* **TASK DESCRIPTION**:
Filter the records below down to lines containing "texttt".

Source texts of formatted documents
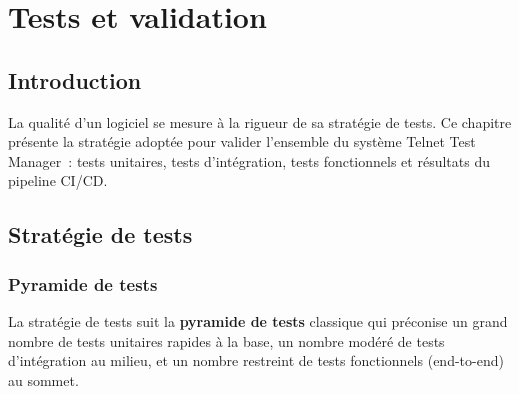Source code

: \chapter{Tests et validation}

\section*{Introduction}
La qualité d'un logiciel se mesure à la rigueur de sa stratégie de tests.
Ce chapitre présente la stratégie adoptée pour valider l'ensemble du système
Telnet Test Manager~: tests unitaires, tests d'intégration, tests
fonctionnels et résultats du pipeline CI/CD.

\section{Stratégie de tests}

\subsection{Pyramide de tests}

La stratégie de tests suit la \textbf{pyramide de tests} classique qui
préconise un grand nombre de tests unitaires rapides à la base, un nombre
modéré de tests d'intégration au milieu, et un nombre restreint de tests
fonctionnels (end-to-end) au sommet.

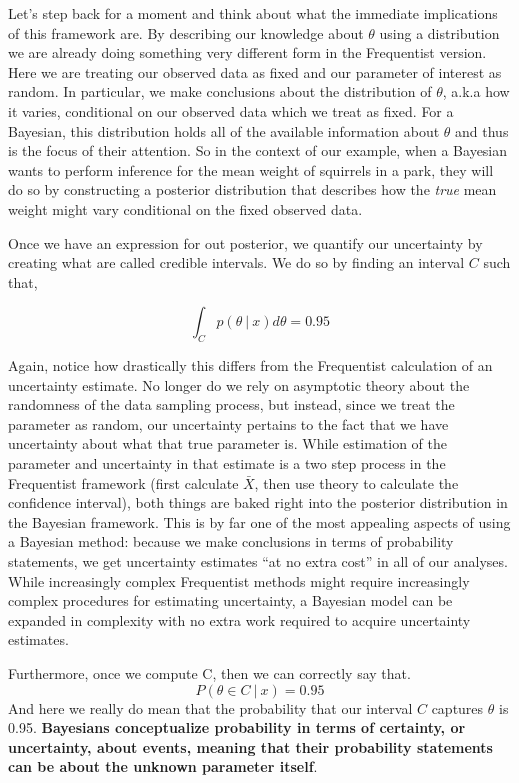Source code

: \documentclass[12pt,twoside]{reedthesis}
\begin{document}
Let's step back for a moment and think about what the immediate implications of this framework are. By describing our knowledge about \(\theta\) using a distribution we are already doing something very different form in the Frequentist version. Here we are treating our observed data as fixed and our parameter of interest as random. In particular, we make conclusions about the distribution of \(\theta\), a.k.a how it varies, conditional on our observed data which we treat as fixed. For a Bayesian, this distribution holds all of the available information about \(\theta\) and thus is the focus of their attention. So in the context of our example, when a Bayesian wants to perform inference for the mean weight of squirrels in a park, they will do so by constructing a posterior distribution that describes how the \emph{true} mean weight might vary conditional on the fixed observed data.

Once we have an expression for out posterior, we quantify our uncertainty by creating what are called credible intervals. We do so by finding an interval \(C\) such that,

\[
\int_C p(\theta \ | \ x)d\theta = 0.95
\]

Again, notice how drastically this differs from the Frequentist calculation of an uncertainty estimate. No longer do we rely on asymptotic theory about the randomness of the data sampling process, but instead, since we treat the parameter as random, our uncertainty pertains to the fact that we have uncertainty about what that true parameter is. While estimation of the parameter and uncertainty in that estimate is a two step process in the Frequentist framework (first calculate \(\bar{X}\), then use theory to calculate the confidence interval), both things are baked right into the posterior distribution in the Bayesian framework. This is by far one of the most appealing aspects of using a Bayesian method: because we make conclusions in terms of probability statements, we get uncertainty estimates ``at no extra cost'' in all of our analyses. While increasingly complex Frequentist methods might require increasingly complex procedures for estimating uncertainty, a Bayesian model can be expanded in complexity with no extra work required to acquire uncertainty estimates.

Furthermore, once we compute C, then we can correctly say that.
\begin{equation}
  P(\theta \in C \ | \ x) = 0.95
  \label{eq:bayes-ci}
\end{equation}
And here we really do mean that the probability that our interval \(C\) captures \(\theta\) is 0.95. \textbf{Bayesians conceptualize probability in terms of certainty, or uncertainty, about events, meaning that their probability statements can be about the unknown parameter itself}.
\end{document}
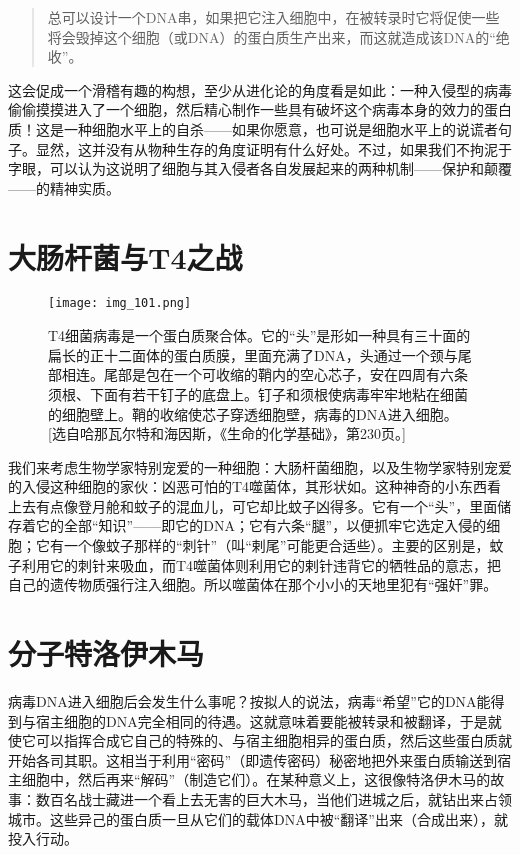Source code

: \begin{quote}
总可以设计一个DNA串，如果把它注入细胞中，在被转录时它将促使一些将会毁掉这个细胞（或DNA）的蛋白质生产出来，而这就造成该DNA的“绝收”。
\end{quote}

这会促成一个滑稽有趣的构想，至少从进化论的角度看是如此：一种入侵型的病毒偷偷摸摸进入了一个细胞，然后精心制作一些具有破坏这个病毒本身的效力的蛋白质！这是一种细胞水平上的自杀——如果你愿意，也可说是细胞水平上的说谎者句子。显然，这并没有从物种生存的角度证明有什么好处。不过，如果我们不拘泥于字眼，可以认为这说明了细胞与其入侵者各自发展起来的两种机制——保护和颠覆——的精神实质。

\section{大肠杆菌与T4之战}

\begin{figure}
\texttt{[image: img\_101.png]}
\caption[T4细菌病毒。]
  {T4细菌病毒是一个蛋白质聚合体。它的“头”是形如一种具有三十面的扁长的正十二面体的蛋白质膜，里面充满了DNA，头通过一个颈与尾部相连。尾部是包在一个可收缩的鞘内的空心芯子，安在四周有六条须根、下面有若干钉子的底盘上。钉子和须根使病毒牢牢地粘在细菌的细胞壁上。鞘的收缩使芯子穿透细胞壁，病毒的DNA进入细胞。[选自哈那瓦尔特和海因斯，《生命的化学基础》，第230页。]}
\end{figure}

我们来考虑生物学家特别宠爱的一种细胞：大肠杆菌细胞，以及生物学家特别宠爱的入侵这种细胞的家伙：凶恶可怕的T4噬菌体，其形状如。这种神奇的小东西看上去有点像登月舱和蚊子的混血儿，可它却比蚊子凶得多。它有一个“头”，里面储存着它的全部“知识”——即它的DNA；它有六条“腿”，以便抓牢它选定入侵的细胞；它有一个像蚊子那样的“刺针”（叫“剌尾”可能更合适些）。主要的区别是，蚊子利用它的刺针来吸血，而T4噬菌体则利用它的剌针违背它的牺牲品的意志，把自己的遗传物质强行注入细胞。所以噬菌体在那个小小的天地里犯有“强奸”罪。

\section{分子特洛伊木马}

病毒DNA进入细胞后会发生什么事呢？按拟人的说法，病毒“希望”它的DNA能得到与宿主细胞的DNA完全相同的待遇。这就意味着要能被转录和被翻译，于是就使它可以指挥合成它自己的特殊的、与宿主细胞相异的蛋白质，然后这些蛋白质就开始各司其职。这相当于利用“密码”（即遗传密码）秘密地把外来蛋白质输送到宿主细胞中，然后再来“解码”（制造它们）。在某种意义上，这很像特洛伊木马的故事：数百名战士藏进一个看上去无害的巨大木马，当他们进城之后，就钻出来占领城市。这些异己的蛋白质一旦从它们的载体DNA中被“翻译”出来（合成出来），就投入行动。

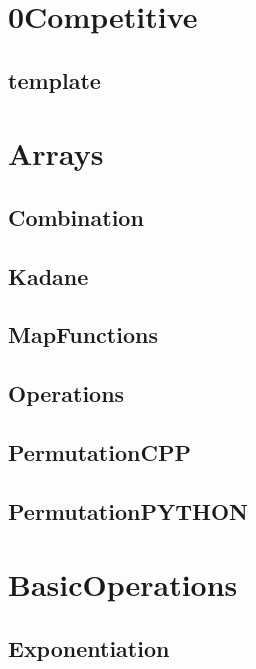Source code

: \section{0Competitive}
\subsection{ template}
\raggedbottom
\hrulefill

\section{Arrays}
\subsection{ Combination}
\raggedbottom
\hrulefill
\subsection{ Kadane}
\raggedbottom
\hrulefill
\subsection{ MapFunctions}
\raggedbottom
\hrulefill
\subsection{ Operations}
\raggedbottom
\hrulefill
\subsection{ PermutationCPP}
\raggedbottom
\hrulefill
\subsection{ PermutationPYTHON}
\raggedbottom
\hrulefill

\section{BasicOperations}
\subsection{ Exponentiation}
\raggedbottom
\hrulefill
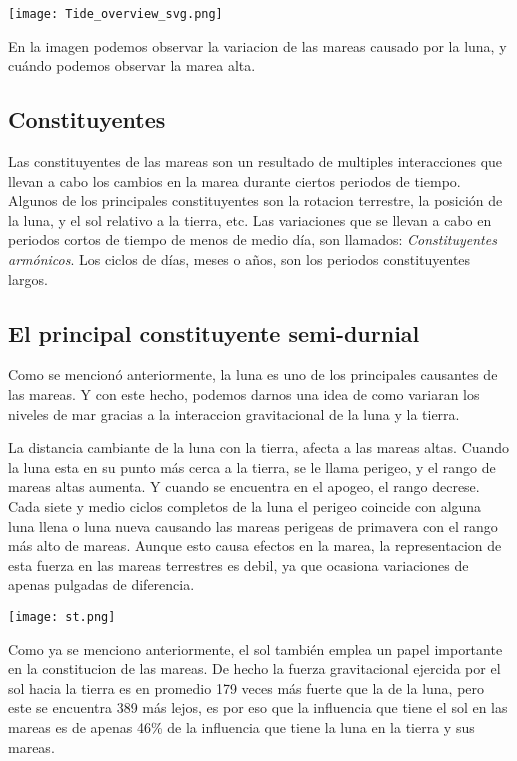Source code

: \documentclass[12pt]{article}
\begin{document}
\begin{center}
\texttt{[image: Tide\_overview\_svg.png]}
\end{center}

En la imagen podemos observar la variacion de las mareas causado por la luna, y cuándo podemos observar la marea alta. 

\subsection{Constituyentes}
Las constituyentes de las mareas son un resultado de multiples interacciones que llevan a cabo los cambios en la marea durante ciertos periodos de tiempo. Algunos de los principales constituyentes son la rotacion terrestre, la posición de la luna, y el sol relativo a la tierra, etc. Las variaciones que se llevan a cabo en periodos cortos de tiempo de menos de medio día, son llamados: \textit{Constituyentes armónicos}. Los ciclos de días, meses o años, son los periodos constituyentes largos.
\pagebreak
\subsection{El principal constituyente semi-durnial}
Como se mencionó anteriormente, la luna es uno de los principales causantes de las mareas. Y con este hecho, podemos darnos una idea de como variaran los niveles de mar gracias a la interaccion gravitacional de la luna y la tierra. 

La distancia cambiante de la luna con la tierra, afecta a las mareas altas. Cuando la luna esta en su punto más cerca a la tierra, se le llama perigeo, y el rango de mareas altas aumenta. Y cuando se encuentra en el apogeo, el rango decrese. Cada siete y medio ciclos completos de la luna el perigeo coincide con alguna luna llena o luna nueva causando las mareas perigeas de primavera con el rango más alto de mareas. Aunque esto causa efectos en la marea, la representacion de esta fuerza en las mareas terrestres es debil, ya que ocasiona variaciones de apenas pulgadas de diferencia.  
\begin{center}
\texttt{[image: st.png]}
\end{center}
Como ya se menciono anteriormente, el sol también emplea un papel importante en la constitucion de las mareas. De hecho la fuerza gravitacional ejercida por el sol hacia la tierra es en promedio 179 veces más fuerte que la de la luna, pero este se encuentra 389 más lejos, es por eso que la influencia que tiene el sol en las mareas es de apenas 46\% de la influencia que tiene la luna en la tierra y sus mareas. 
\pagebreak
\end{document}
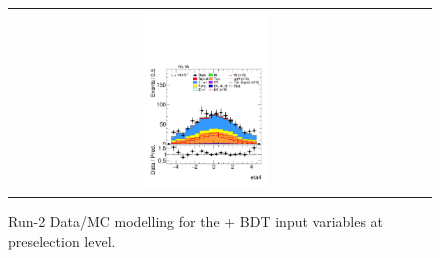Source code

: \begin{figure}[htbp]
\begin{tabular}{@{}c c c@{}}
    \includegraphics[width=0.33\textwidth]{images/plots_modelling_run2_run3_variables/run_2_tth/plot_eta4_hh_tth_15_16_17_18.pdf}
  \end{tabular}

  \caption{Run-2 Data/MC modelling for the \thqb + \ttH BDT input variables at preselection level.}
  \label{tth_vars_modelling_run2_1}
\end{figure}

* **SOLUTION TO THE PROBLEM**:
\texttt{[image: img\_101.png]}
\texttt{[image: Tide\_overview\_svg.png]}
\texttt{[image: st.png]}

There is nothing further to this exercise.